*** Opening DATA SUPPLIED ***

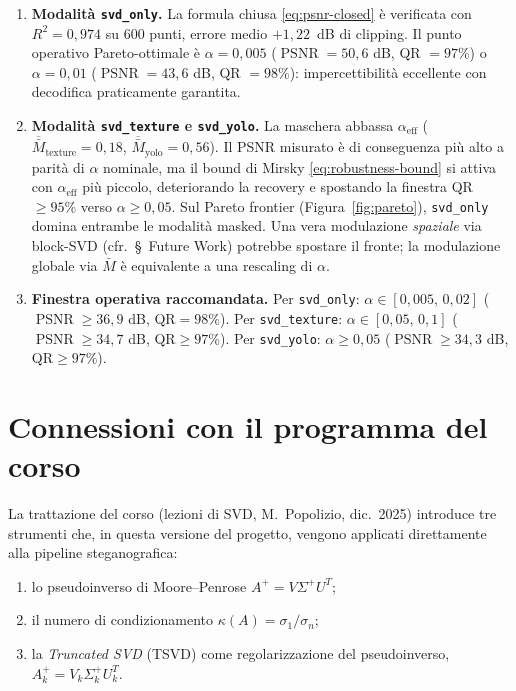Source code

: \documentclass[11pt,a4paper]{article}
\theoremstyle{definition}
\theoremstyle{remark}
\DeclareMathOperator{\PSNR}{PSNR}
\begin{document}
\begin{enumerate}[leftmargin=*,itemsep=3pt]
  \item \textbf{Modalit\`a \texttt{svd\_only}.}  La formula chiusa
        \eqref{eq:psnr-closed} \`e verificata con $R^{2} = 0{,}974$ su
        600 punti, errore medio $+1{,}22$~dB di clipping.  Il punto
        operativo Pareto-ottimale \`e $\alpha = 0{,}005$
        ($\PSNR = 50{,}6$ dB, QR $= 97\%$) o $\alpha = 0{,}01$
        ($\PSNR = 43{,}6$ dB, QR $= 98\%$): impercettibilit\`a
        eccellente con decodifica praticamente garantita.
  \item \textbf{Modalit\`a \texttt{svd\_texture} e \texttt{svd\_yolo}.}
        La maschera abbassa $\alpha_{\text{eff}}$
        ($\overline{\bar M}_{\text{texture}} = 0{,}18$,
        $\overline{\bar M}_{\text{yolo}} = 0{,}56$).  Il PSNR misurato
        \`e di conseguenza pi\`u alto a parit\`a di $\alpha$ nominale,
        ma il bound di Mirsky \eqref{eq:robustness-bound} si attiva
        con $\alpha_{\text{eff}}$ pi\`u piccolo, deteriorando la
        recovery e spostando la finestra QR$\geq 95\%$ verso
        $\alpha \geq 0{,}05$.  Sul Pareto frontier
        (Figura~\ref{fig:pareto}), \verb|svd_only| domina entrambe le
        modalit\`a masked.  Una vera modulazione \emph{spaziale} via
        block-SVD (cfr.\ \S~Future Work) potrebbe spostare il fronte;
        la modulazione globale via $\bar M$ \`e equivalente a una
        rescaling di $\alpha$.
  \item \textbf{Finestra operativa raccomandata.}  Per
        \texttt{svd\_only}: $\alpha\in[0{,}005,\,0{,}02]$
        ($\PSNR\geq 36{,}9$ dB, QR$= 98\%$). Per
        \texttt{svd\_texture}: $\alpha\in[0{,}05,\,0{,}1]$
        ($\PSNR\geq 34{,}7$ dB, QR$\geq 97\%$).  Per
        \texttt{svd\_yolo}: $\alpha\geq 0{,}05$
        ($\PSNR\geq 34{,}3$ dB, QR$\geq 97\%$).
\end{enumerate}


\section{Connessioni con il programma del corso}
\label{sec:course-aligned}

La trattazione del corso (lezioni di SVD, M.\ Popolizio, dic.\ 2025)
introduce tre strumenti che, in questa versione del progetto, vengono
applicati direttamente alla pipeline steganografica:

\begin{enumerate}[leftmargin=*,itemsep=2pt]
  \item lo pseudoinverso di Moore--Penrose $A^{+} = V \Sigma^{+} U^{T}$;
  \item il numero di condizionamento $\kappa(A) = \sigma_1/\sigma_n$;
  \item la \emph{Truncated SVD} (TSVD) come regolarizzazione del
        pseudoinverso, $A_k^{+} = V_k \Sigma_k^{+} U_k^{T}$.
\end{enumerate}
\end{document}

*** Closing DATA SUPPLIED ***

### EXERCISE
Please give again the entries word for word, starting at the first line and ending with the line that contains "Sul Pareto frontier"; include both of those lines but none of the pictures.

### RESULT OF THE EXERCISE
Source code

: \documentclass[11pt,a4paper]{article}
\theoremstyle{definition}
\theoremstyle{remark}
\DeclareMathOperator{\PSNR}{PSNR}
\begin{document}
\begin{enumerate}[leftmargin=*,itemsep=3pt]
  \item \textbf{Modalit\`a \texttt{svd\_only}.}  La formula chiusa
        \eqref{eq:psnr-closed} \`e verificata con $R^{2} = 0{,}974$ su
        600 punti, errore medio $+1{,}22$~dB di clipping.  Il punto
        operativo Pareto-ottimale \`e $\alpha = 0{,}005$
        ($\PSNR = 50{,}6$ dB, QR $= 97\%$) o $\alpha = 0{,}01$
        ($\PSNR = 43{,}6$ dB, QR $= 98\%$): impercettibilit\`a
        eccellente con decodifica praticamente garantita.
  \item \textbf{Modalit\`a \texttt{svd\_texture} e \texttt{svd\_yolo}.}
        La maschera abbassa $\alpha_{\text{eff}}$
        ($\overline{\bar M}_{\text{texture}} = 0{,}18$,
        $\overline{\bar M}_{\text{yolo}} = 0{,}56$).  Il PSNR misurato
        \`e di conseguenza pi\`u alto a parit\`a di $\alpha$ nominale,
        ma il bound di Mirsky \eqref{eq:robustness-bound} si attiva
        con $\alpha_{\text{eff}}$ pi\`u piccolo, deteriorando la
        recovery e spostando la finestra QR$\geq 95\%$ verso
        $\alpha \geq 0{,}05$.  Sul Pareto frontier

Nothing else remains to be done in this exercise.